Exercise description — Give back nothing but the number of lines in these entries that contain the word "resetName".

(Stored data)
━━━━━━

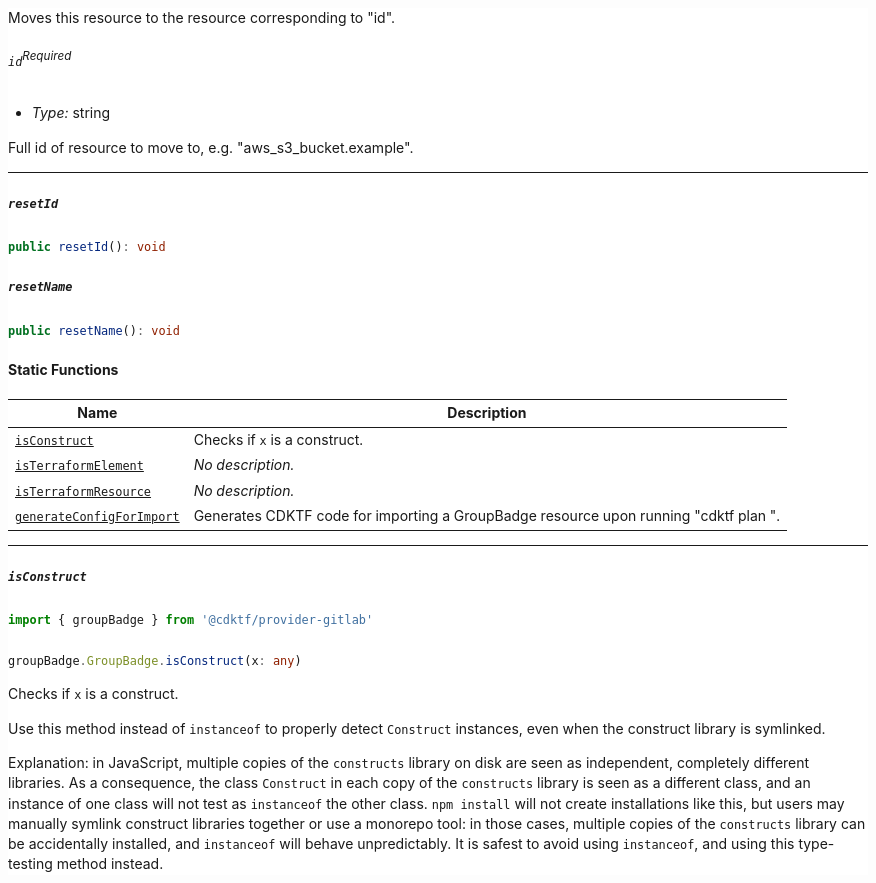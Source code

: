 Moves this resource to the resource corresponding to "id".

###### `id`<sup>Required</sup> <a name="id" id="@cdktf/provider-gitlab.groupBadge.GroupBadge.moveToId.parameter.id"></a>

- *Type:* string

Full id of resource to move to, e.g. "aws_s3_bucket.example".

---

##### `resetId` <a name="resetId" id="@cdktf/provider-gitlab.groupBadge.GroupBadge.resetId"></a>

```typescript
public resetId(): void
```

##### `resetName` <a name="resetName" id="@cdktf/provider-gitlab.groupBadge.GroupBadge.resetName"></a>

```typescript
public resetName(): void
```

#### Static Functions <a name="Static Functions" id="Static Functions"></a>

| **Name** | **Description** |
| --- | --- |
| <code><a href="#@cdktf/provider-gitlab.groupBadge.GroupBadge.isConstruct">isConstruct</a></code> | Checks if `x` is a construct. |
| <code><a href="#@cdktf/provider-gitlab.groupBadge.GroupBadge.isTerraformElement">isTerraformElement</a></code> | *No description.* |
| <code><a href="#@cdktf/provider-gitlab.groupBadge.GroupBadge.isTerraformResource">isTerraformResource</a></code> | *No description.* |
| <code><a href="#@cdktf/provider-gitlab.groupBadge.GroupBadge.generateConfigForImport">generateConfigForImport</a></code> | Generates CDKTF code for importing a GroupBadge resource upon running "cdktf plan <stack-name>". |

---

##### `isConstruct` <a name="isConstruct" id="@cdktf/provider-gitlab.groupBadge.GroupBadge.isConstruct"></a>

```typescript
import { groupBadge } from '@cdktf/provider-gitlab'

groupBadge.GroupBadge.isConstruct(x: any)
```

Checks if `x` is a construct.

Use this method instead of `instanceof` to properly detect `Construct`
instances, even when the construct library is symlinked.

Explanation: in JavaScript, multiple copies of the `constructs` library on
disk are seen as independent, completely different libraries. As a
consequence, the class `Construct` in each copy of the `constructs` library
is seen as a different class, and an instance of one class will not test as
`instanceof` the other class. `npm install` will not create installations
like this, but users may manually symlink construct libraries together or
use a monorepo tool: in those cases, multiple copies of the `constructs`
library can be accidentally installed, and `instanceof` will behave
unpredictably. It is safest to avoid using `instanceof`, and using
this type-testing method instead.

━━━━━━

Exercise answer — 2